### Work to be completed
Repeat exactly, and only, the lines of the entries below from the one with "Since we will" through the one with "TestCoilT.py::TestCoilT::test_init_invalid_turns", both ends included.

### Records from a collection
· · · ·
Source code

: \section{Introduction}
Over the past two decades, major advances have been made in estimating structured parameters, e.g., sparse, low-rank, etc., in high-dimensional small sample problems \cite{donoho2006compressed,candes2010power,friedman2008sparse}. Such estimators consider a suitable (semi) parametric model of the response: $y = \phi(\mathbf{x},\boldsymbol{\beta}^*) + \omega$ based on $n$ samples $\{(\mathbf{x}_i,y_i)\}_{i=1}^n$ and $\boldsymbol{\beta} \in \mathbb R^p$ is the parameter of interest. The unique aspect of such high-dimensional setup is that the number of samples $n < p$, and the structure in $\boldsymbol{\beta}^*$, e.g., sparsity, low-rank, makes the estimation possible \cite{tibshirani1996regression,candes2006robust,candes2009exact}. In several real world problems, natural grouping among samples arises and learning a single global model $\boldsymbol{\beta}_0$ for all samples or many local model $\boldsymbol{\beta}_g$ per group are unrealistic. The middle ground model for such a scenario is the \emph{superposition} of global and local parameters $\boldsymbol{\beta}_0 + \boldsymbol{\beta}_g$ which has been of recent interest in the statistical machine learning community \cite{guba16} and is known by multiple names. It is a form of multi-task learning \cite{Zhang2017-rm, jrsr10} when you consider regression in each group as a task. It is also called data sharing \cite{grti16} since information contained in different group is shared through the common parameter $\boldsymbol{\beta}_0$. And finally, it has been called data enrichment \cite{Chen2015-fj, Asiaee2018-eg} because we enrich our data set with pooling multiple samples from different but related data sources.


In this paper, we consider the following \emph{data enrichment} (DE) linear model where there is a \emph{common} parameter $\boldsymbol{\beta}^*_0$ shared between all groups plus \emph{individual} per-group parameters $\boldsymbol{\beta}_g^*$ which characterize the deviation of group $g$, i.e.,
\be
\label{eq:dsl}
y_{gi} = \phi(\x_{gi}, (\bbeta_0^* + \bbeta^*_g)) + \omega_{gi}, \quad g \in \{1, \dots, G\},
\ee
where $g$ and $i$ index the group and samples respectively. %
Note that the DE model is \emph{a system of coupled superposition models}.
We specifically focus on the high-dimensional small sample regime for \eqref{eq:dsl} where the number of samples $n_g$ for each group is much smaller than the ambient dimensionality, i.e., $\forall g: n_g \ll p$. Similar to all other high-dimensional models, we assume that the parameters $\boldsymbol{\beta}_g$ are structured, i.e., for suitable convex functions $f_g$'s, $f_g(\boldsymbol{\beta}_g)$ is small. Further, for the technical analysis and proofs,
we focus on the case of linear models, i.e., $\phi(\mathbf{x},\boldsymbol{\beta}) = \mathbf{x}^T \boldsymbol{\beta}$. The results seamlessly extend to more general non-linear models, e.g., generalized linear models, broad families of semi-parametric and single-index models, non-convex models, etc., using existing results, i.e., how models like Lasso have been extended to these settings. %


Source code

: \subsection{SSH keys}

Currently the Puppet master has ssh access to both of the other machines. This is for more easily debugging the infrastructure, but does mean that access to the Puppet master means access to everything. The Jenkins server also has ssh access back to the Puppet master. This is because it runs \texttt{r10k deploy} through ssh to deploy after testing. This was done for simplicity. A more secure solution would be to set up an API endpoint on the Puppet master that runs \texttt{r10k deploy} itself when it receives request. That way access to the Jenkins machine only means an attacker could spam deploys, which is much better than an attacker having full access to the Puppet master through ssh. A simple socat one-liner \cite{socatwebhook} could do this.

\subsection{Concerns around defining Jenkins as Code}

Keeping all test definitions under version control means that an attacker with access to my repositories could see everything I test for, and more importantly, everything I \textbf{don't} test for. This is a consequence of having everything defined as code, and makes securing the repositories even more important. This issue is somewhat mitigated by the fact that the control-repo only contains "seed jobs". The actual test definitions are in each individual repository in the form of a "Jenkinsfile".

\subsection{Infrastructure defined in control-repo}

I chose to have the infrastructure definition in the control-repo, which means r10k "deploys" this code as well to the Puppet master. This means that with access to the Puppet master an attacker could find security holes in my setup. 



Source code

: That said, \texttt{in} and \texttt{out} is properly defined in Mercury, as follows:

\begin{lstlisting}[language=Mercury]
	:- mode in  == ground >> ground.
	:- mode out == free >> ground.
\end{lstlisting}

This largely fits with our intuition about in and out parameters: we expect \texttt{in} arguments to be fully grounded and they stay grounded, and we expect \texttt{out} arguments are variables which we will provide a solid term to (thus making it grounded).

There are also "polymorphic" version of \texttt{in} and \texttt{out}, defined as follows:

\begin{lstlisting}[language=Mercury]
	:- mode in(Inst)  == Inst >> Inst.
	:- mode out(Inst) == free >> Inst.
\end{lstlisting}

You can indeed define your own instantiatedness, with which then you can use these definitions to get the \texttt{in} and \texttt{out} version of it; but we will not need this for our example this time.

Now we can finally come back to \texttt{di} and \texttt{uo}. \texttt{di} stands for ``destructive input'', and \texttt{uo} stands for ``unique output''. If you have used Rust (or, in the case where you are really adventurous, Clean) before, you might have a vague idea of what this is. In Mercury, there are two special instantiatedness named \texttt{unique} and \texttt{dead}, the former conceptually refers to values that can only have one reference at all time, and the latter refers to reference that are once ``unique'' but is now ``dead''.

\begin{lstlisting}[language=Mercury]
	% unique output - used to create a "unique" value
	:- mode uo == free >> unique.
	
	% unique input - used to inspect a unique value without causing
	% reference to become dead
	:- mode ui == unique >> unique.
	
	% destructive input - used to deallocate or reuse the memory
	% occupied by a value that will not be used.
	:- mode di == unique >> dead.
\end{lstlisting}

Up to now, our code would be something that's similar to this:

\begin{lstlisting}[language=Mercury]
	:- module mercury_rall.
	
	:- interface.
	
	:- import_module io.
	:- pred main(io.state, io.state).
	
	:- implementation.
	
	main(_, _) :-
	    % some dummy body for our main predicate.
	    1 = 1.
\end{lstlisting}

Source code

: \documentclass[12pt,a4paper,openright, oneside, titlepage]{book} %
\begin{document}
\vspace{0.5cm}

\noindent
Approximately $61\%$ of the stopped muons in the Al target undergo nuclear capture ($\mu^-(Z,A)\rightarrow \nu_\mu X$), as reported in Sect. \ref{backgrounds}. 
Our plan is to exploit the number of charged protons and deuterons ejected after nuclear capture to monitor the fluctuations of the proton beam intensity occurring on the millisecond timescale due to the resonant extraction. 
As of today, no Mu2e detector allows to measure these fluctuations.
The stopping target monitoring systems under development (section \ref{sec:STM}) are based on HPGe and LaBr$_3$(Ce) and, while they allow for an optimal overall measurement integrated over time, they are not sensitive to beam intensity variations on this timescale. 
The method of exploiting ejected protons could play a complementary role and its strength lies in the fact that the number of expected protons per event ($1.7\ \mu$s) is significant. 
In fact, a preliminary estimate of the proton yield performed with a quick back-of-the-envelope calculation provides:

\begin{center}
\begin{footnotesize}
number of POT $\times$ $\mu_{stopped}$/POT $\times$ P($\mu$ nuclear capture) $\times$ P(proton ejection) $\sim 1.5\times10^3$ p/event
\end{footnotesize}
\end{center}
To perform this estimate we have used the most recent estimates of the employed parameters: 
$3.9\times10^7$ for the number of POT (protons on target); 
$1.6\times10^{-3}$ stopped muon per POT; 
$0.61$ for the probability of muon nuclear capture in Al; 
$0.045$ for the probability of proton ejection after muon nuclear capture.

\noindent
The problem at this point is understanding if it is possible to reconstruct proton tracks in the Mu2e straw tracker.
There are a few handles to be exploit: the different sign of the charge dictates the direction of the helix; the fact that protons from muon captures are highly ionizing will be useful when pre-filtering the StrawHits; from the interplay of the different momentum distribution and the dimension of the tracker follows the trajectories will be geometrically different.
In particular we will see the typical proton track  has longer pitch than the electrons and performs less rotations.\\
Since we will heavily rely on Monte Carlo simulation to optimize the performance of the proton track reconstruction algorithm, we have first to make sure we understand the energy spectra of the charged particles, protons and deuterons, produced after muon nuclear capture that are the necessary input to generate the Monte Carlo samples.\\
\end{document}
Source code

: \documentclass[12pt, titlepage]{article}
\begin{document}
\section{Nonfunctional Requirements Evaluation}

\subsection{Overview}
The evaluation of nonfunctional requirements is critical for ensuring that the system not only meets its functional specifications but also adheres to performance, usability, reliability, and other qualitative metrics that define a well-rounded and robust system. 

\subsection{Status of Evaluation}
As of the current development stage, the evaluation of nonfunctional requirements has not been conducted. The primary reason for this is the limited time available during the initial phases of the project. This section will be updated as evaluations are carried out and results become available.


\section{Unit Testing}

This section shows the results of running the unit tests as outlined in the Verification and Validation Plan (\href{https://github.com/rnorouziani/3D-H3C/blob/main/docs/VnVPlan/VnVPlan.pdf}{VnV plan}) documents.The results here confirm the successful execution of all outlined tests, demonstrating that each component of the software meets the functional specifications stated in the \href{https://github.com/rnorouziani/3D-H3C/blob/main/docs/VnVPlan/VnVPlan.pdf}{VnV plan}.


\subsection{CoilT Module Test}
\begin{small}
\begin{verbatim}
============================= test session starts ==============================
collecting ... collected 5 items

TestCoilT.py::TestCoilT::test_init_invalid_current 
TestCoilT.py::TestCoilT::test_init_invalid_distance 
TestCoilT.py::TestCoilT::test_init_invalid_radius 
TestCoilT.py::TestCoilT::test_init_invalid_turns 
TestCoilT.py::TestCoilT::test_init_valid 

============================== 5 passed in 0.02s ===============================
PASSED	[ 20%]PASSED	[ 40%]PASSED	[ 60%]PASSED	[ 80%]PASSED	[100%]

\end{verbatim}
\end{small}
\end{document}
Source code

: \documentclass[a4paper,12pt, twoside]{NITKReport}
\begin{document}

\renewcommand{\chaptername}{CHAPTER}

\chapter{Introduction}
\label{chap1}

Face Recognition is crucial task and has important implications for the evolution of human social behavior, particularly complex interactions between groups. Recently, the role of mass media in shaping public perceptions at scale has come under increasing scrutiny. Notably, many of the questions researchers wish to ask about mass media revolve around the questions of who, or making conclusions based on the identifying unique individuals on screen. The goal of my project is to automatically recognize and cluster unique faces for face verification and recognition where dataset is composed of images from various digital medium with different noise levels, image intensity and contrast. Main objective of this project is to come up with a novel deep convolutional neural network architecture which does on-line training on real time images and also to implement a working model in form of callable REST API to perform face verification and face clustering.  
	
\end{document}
· · · ·
### Solution to the problem
Since we will heavily rely on Monte Carlo simulation to optimize the performance of the proton track reconstruction algorithm, we have first to make sure we understand the energy spectra of the charged particles, protons and deuterons, produced after muon nuclear capture that are the necessary input to generate the Monte Carlo samples.\\
\end{document}
Source code

: \documentclass[12pt, titlepage]{article}
\begin{document}
\section{Nonfunctional Requirements Evaluation}

\subsection{Overview}
The evaluation of nonfunctional requirements is critical for ensuring that the system not only meets its functional specifications but also adheres to performance, usability, reliability, and other qualitative metrics that define a well-rounded and robust system. 

\subsection{Status of Evaluation}
As of the current development stage, the evaluation of nonfunctional requirements has not been conducted. The primary reason for this is the limited time available during the initial phases of the project. This section will be updated as evaluations are carried out and results become available.


\section{Unit Testing}

This section shows the results of running the unit tests as outlined in the Verification and Validation Plan (\href{https://github.com/rnorouziani/3D-H3C/blob/main/docs/VnVPlan/VnVPlan.pdf}{VnV plan}) documents.The results here confirm the successful execution of all outlined tests, demonstrating that each component of the software meets the functional specifications stated in the \href{https://github.com/rnorouziani/3D-H3C/blob/main/docs/VnVPlan/VnVPlan.pdf}{VnV plan}.


\subsection{CoilT Module Test}
\begin{small}
\begin{verbatim}
============================= test session starts ==============================
collecting ... collected 5 items

TestCoilT.py::TestCoilT::test_init_invalid_current 
TestCoilT.py::TestCoilT::test_init_invalid_distance 
TestCoilT.py::TestCoilT::test_init_invalid_radius 
TestCoilT.py::TestCoilT::test_init_invalid_turns 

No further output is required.